---------- STORED DATA ----------

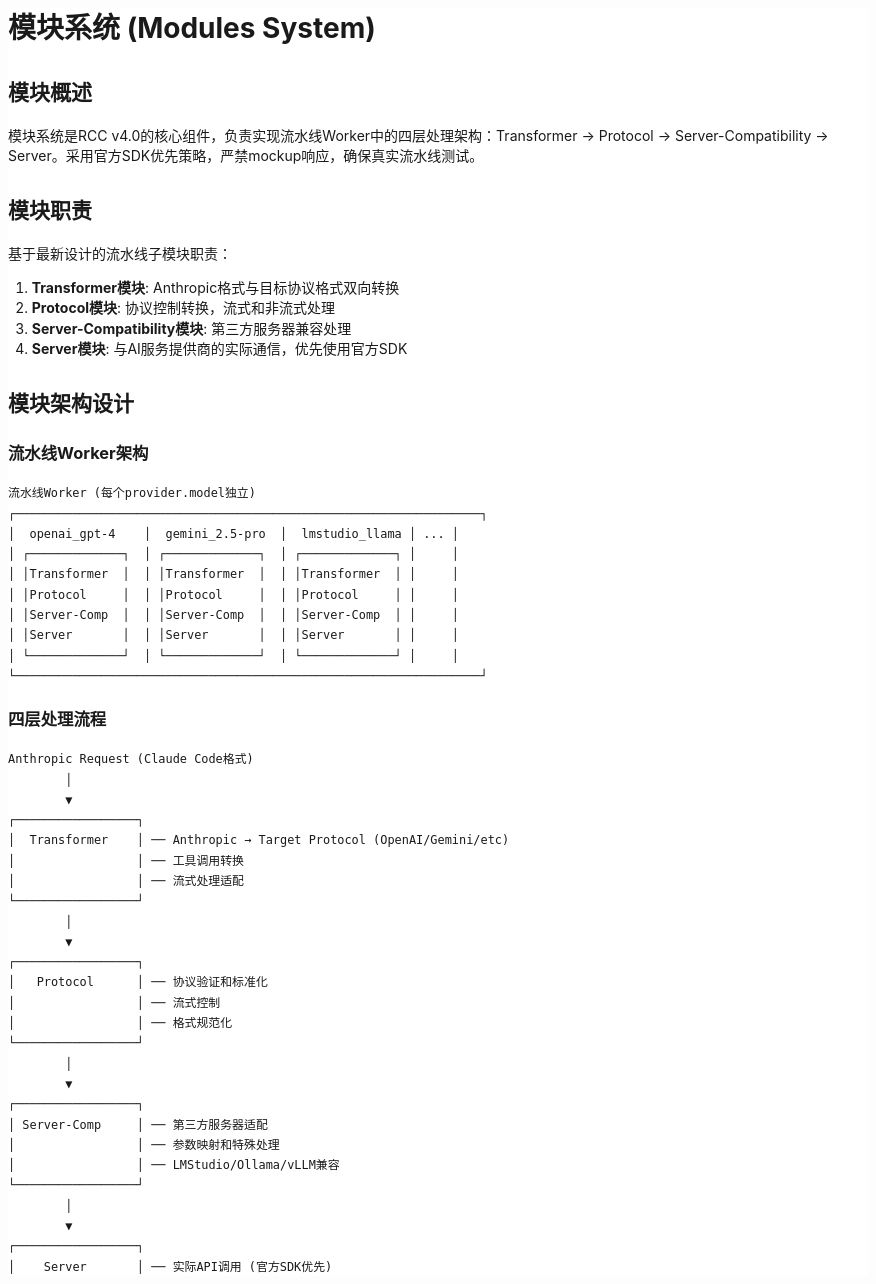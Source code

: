 # 模块系统 (Modules System)

## 模块概述

模块系统是RCC v4.0的核心组件，负责实现流水线Worker中的四层处理架构：Transformer → Protocol → Server-Compatibility → Server。采用官方SDK优先策略，严禁mockup响应，确保真实流水线测试。

## 模块职责

基于最新设计的流水线子模块职责：

1. **Transformer模块**: Anthropic格式与目标协议格式双向转换
2. **Protocol模块**: 协议控制转换，流式和非流式处理
3. **Server-Compatibility模块**: 第三方服务器兼容处理
4. **Server模块**: 与AI服务提供商的实际通信，优先使用官方SDK

## 模块架构设计

### 流水线Worker架构

```
流水线Worker (每个provider.model独立)
┌─────────────────────────────────────────────────────────────────┐
│  openai_gpt-4    │  gemini_2.5-pro  │  lmstudio_llama │ ... │
│ ┌─────────────┐  │ ┌─────────────┐  │ ┌─────────────┐ │     │
│ │Transformer  │  │ │Transformer  │  │ │Transformer  │ │     │
│ │Protocol     │  │ │Protocol     │  │ │Protocol     │ │     │
│ │Server-Comp  │  │ │Server-Comp  │  │ │Server-Comp  │ │     │
│ │Server       │  │ │Server       │  │ │Server       │ │     │
│ └─────────────┘  │ └─────────────┘  │ └─────────────┘ │     │
└─────────────────────────────────────────────────────────────────┘
```

### 四层处理流程

```
Anthropic Request (Claude Code格式)
        │
        ▼
┌─────────────────┐
│  Transformer    │ ── Anthropic → Target Protocol (OpenAI/Gemini/etc)
│                 │ ── 工具调用转换
│                 │ ── 流式处理适配
└─────────────────┘
        │
        ▼
┌─────────────────┐
│   Protocol      │ ── 协议验证和标准化
│                 │ ── 流式控制
│                 │ ── 格式规范化
└─────────────────┘
        │
        ▼
┌─────────────────┐
│ Server-Comp     │ ── 第三方服务器适配
│                 │ ── 参数映射和特殊处理
│                 │ ── LMStudio/Ollama/vLLM兼容
└─────────────────┘
        │
        ▼
┌─────────────────┐
│    Server       │ ── 实际API调用 (官方SDK优先)
```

----------

→ PROBLEM REQUIREMENTS: Write out the data word for word. Any picture is to be skipped.

→ ANSWER SECTION:
Source code

: # 模块系统 (Modules System)

## 模块概述

模块系统是RCC v4.0的核心组件，负责实现流水线Worker中的四层处理架构：Transformer → Protocol → Server-Compatibility → Server。采用官方SDK优先策略，严禁mockup响应，确保真实流水线测试。

## 模块职责

基于最新设计的流水线子模块职责：

1. **Transformer模块**: Anthropic格式与目标协议格式双向转换
2. **Protocol模块**: 协议控制转换，流式和非流式处理
3. **Server-Compatibility模块**: 第三方服务器兼容处理
4. **Server模块**: 与AI服务提供商的实际通信，优先使用官方SDK

## 模块架构设计

### 流水线Worker架构

```
流水线Worker (每个provider.model独立)
┌─────────────────────────────────────────────────────────────────┐
│  openai_gpt-4    │  gemini_2.5-pro  │  lmstudio_llama │ ... │
│ ┌─────────────┐  │ ┌─────────────┐  │ ┌─────────────┐ │     │
│ │Transformer  │  │ │Transformer  │  │ │Transformer  │ │     │
│ │Protocol     │  │ │Protocol     │  │ │Protocol     │ │     │
│ │Server-Comp  │  │ │Server-Comp  │  │ │Server-Comp  │ │     │
│ │Server       │  │ │Server       │  │ │Server       │ │     │
│ └─────────────┘  │ └─────────────┘  │ └─────────────┘ │     │
└─────────────────────────────────────────────────────────────────┘
```

### 四层处理流程

```
Anthropic Request (Claude Code格式)
        │
        ▼
┌─────────────────┐
│  Transformer    │ ── Anthropic → Target Protocol (OpenAI/Gemini/etc)
│                 │ ── 工具调用转换
│                 │ ── 流式处理适配
└─────────────────┘
        │
        ▼
┌─────────────────┐
│   Protocol      │ ── 协议验证和标准化
│                 │ ── 流式控制
│                 │ ── 格式规范化
└─────────────────┘
        │
        ▼
┌─────────────────┐
│ Server-Comp     │ ── 第三方服务器适配
│                 │ ── 参数映射和特殊处理
│                 │ ── LMStudio/Ollama/vLLM兼容
└─────────────────┘
        │
        ▼
┌─────────────────┐
│    Server       │ ── 实际API调用 (官方SDK优先)
```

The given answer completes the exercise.